## What you have to do
The lines below starting at the line containing "hardware. \hfill [4] ()" and ending at the line containing "[6] (72 Ka)" are to be repeated exactly, with both ends kept and nothing else added.

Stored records
::::

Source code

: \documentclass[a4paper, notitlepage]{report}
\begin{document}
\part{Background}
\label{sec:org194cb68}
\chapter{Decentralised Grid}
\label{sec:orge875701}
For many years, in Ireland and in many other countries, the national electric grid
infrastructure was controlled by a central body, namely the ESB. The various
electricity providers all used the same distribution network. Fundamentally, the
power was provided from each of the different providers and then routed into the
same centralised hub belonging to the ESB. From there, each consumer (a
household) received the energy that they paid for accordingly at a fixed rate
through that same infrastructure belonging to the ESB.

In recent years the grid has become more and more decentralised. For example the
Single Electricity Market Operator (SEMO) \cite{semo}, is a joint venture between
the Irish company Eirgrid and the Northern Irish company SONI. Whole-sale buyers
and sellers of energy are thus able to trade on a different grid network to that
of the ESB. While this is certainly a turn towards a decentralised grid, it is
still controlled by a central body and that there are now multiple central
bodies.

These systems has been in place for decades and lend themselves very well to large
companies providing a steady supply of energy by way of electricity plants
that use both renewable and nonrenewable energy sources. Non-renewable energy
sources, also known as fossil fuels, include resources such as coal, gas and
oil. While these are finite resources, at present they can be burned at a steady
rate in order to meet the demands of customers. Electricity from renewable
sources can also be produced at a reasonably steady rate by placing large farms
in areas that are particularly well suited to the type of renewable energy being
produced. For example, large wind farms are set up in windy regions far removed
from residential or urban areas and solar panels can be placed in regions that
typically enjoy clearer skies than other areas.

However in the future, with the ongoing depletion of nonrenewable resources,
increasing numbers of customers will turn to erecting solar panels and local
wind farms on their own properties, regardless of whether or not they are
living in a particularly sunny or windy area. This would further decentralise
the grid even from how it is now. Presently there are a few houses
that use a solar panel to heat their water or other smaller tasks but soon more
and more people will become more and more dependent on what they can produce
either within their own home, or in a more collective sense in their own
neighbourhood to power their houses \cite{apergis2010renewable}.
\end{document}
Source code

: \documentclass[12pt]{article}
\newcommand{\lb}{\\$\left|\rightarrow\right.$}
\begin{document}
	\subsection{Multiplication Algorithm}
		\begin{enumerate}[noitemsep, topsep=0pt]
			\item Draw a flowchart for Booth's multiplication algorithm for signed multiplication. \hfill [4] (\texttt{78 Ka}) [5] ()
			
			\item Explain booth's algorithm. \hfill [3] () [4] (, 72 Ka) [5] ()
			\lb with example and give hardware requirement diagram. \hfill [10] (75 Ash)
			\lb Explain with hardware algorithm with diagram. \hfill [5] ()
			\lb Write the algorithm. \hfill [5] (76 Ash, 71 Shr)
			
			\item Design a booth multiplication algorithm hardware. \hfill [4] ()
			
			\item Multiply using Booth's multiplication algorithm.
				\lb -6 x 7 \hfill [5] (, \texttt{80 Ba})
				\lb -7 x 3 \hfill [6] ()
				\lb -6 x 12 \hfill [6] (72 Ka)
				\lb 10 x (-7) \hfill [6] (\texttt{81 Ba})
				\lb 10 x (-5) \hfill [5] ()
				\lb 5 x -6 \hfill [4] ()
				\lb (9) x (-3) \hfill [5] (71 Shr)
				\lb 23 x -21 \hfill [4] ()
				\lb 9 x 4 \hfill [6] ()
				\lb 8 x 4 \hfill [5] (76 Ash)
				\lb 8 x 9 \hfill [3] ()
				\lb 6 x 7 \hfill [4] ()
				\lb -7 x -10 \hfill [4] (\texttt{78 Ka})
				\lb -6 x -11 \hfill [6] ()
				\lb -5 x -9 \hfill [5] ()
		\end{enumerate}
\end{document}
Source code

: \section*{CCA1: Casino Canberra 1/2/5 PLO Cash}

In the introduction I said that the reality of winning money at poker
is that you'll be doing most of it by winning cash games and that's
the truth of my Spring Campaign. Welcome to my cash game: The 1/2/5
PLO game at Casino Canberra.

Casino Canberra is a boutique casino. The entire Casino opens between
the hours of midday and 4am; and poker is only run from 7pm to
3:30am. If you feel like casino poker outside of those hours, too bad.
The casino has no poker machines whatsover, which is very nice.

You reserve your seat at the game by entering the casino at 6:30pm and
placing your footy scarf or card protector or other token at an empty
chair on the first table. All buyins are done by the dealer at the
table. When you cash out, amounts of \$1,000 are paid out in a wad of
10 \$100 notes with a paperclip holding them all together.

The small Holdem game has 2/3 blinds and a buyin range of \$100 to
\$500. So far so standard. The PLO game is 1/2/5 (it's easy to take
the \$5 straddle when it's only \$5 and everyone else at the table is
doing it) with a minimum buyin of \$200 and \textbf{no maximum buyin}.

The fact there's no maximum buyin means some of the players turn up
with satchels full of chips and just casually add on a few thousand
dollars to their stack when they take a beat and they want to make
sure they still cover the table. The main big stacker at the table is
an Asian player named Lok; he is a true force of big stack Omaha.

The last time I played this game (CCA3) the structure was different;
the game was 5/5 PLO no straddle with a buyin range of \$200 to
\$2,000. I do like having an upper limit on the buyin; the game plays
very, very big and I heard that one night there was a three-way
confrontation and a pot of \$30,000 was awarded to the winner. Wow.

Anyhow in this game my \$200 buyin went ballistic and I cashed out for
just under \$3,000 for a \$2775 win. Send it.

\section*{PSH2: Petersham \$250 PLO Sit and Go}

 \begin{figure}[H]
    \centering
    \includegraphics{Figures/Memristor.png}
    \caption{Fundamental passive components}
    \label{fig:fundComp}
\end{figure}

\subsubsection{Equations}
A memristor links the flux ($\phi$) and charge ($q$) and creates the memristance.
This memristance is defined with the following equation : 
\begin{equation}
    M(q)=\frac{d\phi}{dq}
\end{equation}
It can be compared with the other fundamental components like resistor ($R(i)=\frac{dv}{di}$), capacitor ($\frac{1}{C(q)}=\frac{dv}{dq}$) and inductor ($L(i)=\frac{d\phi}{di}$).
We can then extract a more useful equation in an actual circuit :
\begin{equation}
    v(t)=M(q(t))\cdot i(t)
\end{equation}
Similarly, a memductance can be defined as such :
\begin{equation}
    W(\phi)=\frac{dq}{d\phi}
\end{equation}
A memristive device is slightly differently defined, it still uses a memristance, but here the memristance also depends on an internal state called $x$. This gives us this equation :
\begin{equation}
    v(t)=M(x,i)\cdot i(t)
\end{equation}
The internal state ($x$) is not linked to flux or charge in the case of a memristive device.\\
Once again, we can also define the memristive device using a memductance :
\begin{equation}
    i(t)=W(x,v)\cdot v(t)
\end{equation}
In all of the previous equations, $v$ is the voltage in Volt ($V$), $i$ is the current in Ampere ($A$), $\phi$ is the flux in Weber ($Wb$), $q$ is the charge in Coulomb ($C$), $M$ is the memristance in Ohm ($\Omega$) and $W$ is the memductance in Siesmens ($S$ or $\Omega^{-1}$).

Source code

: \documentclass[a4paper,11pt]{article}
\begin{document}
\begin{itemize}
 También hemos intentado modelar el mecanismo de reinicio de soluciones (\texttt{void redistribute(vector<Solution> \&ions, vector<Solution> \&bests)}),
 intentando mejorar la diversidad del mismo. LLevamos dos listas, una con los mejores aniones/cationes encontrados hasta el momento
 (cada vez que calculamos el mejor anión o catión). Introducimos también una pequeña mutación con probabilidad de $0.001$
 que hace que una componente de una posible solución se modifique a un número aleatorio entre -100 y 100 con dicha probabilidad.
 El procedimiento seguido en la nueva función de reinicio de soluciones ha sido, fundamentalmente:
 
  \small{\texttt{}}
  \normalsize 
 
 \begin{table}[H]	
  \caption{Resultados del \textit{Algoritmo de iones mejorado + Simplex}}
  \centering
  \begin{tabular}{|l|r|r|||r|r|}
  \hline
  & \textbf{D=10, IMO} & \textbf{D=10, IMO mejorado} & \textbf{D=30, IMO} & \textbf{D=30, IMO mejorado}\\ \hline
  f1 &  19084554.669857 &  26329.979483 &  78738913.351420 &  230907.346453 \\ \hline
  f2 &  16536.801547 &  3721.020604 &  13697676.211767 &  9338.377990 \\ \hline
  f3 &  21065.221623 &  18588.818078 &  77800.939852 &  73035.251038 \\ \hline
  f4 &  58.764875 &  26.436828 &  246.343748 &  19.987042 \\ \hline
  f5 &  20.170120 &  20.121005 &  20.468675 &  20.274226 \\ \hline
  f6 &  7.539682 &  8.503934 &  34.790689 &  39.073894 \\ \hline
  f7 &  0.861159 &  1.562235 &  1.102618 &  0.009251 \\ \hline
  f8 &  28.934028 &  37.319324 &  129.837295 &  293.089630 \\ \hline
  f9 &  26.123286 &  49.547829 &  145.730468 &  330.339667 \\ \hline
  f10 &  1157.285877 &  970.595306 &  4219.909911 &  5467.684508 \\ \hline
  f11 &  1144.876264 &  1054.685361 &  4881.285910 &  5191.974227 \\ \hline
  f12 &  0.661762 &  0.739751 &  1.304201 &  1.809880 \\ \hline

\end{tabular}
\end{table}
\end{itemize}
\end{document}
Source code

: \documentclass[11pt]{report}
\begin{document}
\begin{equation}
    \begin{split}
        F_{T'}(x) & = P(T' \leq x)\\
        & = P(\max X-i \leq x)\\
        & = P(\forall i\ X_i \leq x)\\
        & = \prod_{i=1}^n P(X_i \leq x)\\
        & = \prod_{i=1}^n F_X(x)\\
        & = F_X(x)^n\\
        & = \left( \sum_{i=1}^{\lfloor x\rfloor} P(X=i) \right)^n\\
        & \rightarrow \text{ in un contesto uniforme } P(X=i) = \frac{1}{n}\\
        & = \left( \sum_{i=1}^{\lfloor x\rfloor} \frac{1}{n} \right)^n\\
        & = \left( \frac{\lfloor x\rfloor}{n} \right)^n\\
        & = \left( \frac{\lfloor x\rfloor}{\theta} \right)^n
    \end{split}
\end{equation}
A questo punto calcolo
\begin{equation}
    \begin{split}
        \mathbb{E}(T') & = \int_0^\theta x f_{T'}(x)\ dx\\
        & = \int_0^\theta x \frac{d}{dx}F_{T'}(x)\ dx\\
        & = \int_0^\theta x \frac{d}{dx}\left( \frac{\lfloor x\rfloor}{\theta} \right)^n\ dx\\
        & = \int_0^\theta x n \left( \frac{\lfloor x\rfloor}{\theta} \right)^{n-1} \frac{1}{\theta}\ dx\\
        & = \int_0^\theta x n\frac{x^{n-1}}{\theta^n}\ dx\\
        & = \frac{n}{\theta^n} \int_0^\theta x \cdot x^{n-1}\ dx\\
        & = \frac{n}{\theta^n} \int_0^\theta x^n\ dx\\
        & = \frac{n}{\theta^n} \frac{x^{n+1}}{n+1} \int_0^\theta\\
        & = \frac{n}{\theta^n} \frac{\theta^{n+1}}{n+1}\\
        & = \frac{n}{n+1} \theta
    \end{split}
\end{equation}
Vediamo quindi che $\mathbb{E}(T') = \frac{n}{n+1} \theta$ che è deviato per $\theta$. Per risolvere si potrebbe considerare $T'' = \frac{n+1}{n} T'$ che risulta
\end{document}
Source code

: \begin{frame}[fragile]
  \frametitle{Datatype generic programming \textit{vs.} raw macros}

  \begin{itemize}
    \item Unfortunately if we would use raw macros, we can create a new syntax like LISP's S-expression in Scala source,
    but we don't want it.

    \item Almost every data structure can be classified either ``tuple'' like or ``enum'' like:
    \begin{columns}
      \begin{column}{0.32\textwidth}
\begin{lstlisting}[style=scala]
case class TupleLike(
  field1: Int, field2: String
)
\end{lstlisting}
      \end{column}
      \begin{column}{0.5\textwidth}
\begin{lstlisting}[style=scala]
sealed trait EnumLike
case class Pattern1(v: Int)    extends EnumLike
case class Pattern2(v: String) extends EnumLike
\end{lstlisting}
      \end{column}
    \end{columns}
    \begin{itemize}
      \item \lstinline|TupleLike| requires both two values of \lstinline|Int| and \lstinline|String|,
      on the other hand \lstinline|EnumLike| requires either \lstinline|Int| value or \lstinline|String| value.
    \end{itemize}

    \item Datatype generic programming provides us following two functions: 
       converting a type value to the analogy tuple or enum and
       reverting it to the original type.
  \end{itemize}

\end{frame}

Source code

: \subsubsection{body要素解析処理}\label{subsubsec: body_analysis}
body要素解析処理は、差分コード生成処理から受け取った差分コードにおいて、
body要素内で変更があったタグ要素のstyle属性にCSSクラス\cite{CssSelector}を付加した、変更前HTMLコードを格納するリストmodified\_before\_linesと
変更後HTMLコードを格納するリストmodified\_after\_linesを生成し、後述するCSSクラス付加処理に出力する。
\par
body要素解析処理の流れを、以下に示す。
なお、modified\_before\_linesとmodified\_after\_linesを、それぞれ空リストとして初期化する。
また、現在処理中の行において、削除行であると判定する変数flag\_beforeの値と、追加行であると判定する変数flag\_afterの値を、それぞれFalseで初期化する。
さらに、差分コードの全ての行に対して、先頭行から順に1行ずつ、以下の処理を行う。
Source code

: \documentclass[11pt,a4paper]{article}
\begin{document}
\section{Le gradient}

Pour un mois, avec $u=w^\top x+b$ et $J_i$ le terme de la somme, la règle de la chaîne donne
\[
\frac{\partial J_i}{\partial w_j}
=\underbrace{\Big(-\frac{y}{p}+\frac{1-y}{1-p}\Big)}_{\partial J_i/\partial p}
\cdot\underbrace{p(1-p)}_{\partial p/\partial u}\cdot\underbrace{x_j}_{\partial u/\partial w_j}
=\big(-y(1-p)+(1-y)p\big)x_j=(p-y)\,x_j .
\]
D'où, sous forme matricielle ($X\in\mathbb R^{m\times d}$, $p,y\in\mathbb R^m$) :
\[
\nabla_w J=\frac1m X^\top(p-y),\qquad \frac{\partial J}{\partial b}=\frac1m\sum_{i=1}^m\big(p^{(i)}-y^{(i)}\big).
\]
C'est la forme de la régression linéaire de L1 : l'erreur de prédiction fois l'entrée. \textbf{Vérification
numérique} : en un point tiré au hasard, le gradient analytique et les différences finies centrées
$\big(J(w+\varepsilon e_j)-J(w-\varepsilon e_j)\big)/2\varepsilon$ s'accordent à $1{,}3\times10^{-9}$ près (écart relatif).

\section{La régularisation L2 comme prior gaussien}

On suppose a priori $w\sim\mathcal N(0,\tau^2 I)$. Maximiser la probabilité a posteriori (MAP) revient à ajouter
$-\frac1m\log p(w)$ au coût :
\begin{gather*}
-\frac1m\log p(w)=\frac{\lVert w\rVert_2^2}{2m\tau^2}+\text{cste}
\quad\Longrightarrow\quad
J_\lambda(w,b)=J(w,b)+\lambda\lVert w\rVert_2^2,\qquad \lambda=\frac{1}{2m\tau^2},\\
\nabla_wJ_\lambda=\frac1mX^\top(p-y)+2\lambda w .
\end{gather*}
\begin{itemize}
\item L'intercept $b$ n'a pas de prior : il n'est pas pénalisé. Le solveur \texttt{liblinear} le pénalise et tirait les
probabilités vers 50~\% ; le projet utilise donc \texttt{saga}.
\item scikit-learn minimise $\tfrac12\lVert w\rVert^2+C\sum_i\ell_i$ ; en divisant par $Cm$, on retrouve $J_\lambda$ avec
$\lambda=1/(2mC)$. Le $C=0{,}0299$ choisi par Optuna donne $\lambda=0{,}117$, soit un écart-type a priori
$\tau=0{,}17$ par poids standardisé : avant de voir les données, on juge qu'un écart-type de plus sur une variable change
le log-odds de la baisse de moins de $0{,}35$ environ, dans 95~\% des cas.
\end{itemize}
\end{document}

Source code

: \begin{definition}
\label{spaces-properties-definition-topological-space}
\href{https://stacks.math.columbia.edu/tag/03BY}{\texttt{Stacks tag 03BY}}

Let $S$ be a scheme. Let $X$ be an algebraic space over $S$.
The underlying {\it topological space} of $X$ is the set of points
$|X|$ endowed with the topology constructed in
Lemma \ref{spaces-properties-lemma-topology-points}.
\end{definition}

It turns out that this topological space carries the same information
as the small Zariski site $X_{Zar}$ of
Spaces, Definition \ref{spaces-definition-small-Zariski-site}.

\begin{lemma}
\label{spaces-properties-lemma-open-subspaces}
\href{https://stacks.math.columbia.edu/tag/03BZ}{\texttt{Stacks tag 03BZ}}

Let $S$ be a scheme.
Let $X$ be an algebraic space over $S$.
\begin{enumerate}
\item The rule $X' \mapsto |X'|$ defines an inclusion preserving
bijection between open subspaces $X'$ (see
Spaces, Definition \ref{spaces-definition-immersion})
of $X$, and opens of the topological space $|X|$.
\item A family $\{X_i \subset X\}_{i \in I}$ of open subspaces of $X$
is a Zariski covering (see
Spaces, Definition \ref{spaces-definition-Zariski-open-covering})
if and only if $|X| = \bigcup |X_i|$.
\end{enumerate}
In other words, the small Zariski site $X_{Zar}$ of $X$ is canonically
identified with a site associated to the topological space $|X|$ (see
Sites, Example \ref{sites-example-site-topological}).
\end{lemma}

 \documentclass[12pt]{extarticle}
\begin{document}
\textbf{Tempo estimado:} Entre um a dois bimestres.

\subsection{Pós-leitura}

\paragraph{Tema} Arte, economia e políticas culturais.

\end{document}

::::

## Solution for this problem
			\item Design a booth multiplication algorithm hardware. \hfill [4] ()
			
			\item Multiply using Booth's multiplication algorithm.
				\lb -6 x 7 \hfill [5] (, \texttt{80 Ba})
				\lb -7 x 3 \hfill [6] ()
				\lb -6 x 12 \hfill [6] (72 Ka)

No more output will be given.